[Data]
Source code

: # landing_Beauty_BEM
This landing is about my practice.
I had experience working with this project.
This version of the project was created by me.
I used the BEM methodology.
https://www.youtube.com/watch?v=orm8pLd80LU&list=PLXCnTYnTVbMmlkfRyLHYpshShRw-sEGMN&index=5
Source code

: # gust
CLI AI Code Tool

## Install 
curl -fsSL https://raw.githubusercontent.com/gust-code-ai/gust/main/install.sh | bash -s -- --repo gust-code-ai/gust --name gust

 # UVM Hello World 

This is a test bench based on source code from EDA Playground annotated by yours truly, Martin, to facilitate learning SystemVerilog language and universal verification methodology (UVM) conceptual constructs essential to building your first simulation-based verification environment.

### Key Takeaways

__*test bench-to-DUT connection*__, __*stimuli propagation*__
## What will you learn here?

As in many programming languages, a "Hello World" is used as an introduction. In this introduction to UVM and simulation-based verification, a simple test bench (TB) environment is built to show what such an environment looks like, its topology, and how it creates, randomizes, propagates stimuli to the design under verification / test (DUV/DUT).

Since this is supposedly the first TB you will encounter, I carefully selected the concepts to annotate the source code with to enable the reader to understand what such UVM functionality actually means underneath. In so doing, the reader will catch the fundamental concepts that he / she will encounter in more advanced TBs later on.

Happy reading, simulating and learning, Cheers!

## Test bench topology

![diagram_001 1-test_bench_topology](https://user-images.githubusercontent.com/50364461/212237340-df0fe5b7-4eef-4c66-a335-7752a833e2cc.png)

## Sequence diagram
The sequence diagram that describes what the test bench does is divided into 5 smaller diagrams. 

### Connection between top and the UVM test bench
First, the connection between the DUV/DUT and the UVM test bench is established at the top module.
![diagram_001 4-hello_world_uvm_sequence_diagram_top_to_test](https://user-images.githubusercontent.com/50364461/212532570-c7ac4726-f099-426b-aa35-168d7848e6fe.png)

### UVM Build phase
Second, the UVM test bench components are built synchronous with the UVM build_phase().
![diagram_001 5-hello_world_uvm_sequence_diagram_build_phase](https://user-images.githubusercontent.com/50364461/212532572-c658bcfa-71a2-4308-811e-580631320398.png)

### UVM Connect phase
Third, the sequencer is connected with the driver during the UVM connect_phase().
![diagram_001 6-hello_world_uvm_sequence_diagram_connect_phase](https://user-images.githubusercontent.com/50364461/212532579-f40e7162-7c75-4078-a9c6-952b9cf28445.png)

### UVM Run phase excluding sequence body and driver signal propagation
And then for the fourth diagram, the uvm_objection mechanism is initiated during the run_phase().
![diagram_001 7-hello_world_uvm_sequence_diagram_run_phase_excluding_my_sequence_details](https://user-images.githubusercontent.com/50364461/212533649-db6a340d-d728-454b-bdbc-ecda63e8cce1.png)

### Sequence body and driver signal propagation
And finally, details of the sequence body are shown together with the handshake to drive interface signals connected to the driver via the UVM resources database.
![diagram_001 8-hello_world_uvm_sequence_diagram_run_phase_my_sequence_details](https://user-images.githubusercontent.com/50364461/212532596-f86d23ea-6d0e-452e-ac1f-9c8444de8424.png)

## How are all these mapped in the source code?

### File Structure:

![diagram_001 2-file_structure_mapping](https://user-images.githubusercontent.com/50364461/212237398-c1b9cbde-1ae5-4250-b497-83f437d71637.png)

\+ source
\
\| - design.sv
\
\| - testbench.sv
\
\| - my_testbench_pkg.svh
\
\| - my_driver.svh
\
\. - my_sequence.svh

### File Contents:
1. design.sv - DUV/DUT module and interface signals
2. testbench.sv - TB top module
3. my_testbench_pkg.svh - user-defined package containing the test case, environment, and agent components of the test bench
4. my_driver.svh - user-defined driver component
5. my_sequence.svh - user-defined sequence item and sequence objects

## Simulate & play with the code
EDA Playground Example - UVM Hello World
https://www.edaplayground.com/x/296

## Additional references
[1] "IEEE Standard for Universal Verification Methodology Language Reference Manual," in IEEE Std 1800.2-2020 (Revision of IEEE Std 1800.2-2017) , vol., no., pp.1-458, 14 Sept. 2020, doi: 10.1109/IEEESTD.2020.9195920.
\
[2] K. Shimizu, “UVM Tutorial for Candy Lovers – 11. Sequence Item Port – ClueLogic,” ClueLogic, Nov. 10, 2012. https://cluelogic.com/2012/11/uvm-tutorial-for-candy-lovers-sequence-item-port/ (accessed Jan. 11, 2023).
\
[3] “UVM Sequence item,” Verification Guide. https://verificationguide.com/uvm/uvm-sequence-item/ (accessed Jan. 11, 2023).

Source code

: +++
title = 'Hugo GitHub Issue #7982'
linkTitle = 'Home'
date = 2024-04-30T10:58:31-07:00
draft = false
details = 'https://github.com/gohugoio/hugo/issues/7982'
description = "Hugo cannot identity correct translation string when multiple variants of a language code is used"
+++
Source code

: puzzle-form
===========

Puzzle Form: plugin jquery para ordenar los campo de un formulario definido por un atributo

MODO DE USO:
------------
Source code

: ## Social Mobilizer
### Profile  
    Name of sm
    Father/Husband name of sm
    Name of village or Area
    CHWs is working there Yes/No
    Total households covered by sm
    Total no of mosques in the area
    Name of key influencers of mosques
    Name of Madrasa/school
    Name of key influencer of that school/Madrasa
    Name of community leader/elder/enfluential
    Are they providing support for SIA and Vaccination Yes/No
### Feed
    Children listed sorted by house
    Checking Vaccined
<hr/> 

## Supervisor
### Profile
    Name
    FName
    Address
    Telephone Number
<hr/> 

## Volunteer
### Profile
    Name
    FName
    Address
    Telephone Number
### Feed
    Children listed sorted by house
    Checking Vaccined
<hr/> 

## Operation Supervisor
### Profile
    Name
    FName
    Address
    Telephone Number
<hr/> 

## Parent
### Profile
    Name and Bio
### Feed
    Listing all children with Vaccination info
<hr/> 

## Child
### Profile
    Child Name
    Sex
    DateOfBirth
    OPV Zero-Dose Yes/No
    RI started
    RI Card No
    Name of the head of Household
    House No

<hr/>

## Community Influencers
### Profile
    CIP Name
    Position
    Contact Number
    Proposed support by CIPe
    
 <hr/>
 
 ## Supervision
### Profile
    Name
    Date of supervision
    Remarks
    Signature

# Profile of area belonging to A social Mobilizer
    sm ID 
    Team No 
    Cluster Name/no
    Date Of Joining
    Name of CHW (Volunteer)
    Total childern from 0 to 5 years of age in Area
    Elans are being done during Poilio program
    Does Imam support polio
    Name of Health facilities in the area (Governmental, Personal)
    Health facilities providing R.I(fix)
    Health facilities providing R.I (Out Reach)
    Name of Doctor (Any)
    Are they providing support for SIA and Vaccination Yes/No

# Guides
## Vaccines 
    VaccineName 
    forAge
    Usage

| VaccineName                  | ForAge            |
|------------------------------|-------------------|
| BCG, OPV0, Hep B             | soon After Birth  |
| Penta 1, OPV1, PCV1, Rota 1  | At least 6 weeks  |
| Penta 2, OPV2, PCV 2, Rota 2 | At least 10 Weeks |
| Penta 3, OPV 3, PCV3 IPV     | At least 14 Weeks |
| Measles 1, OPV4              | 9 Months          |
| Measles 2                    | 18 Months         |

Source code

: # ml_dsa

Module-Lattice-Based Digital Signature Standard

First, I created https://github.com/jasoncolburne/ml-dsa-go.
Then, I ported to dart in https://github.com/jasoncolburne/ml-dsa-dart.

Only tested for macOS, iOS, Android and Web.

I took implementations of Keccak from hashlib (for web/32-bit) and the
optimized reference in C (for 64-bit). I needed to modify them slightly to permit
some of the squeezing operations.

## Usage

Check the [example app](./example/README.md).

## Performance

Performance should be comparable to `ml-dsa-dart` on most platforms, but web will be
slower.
[/Data]
Your instructions
What lines in the listing contain "project"? Copy them all.

Answer
I had experience working with this project.
This version of the project was created by me.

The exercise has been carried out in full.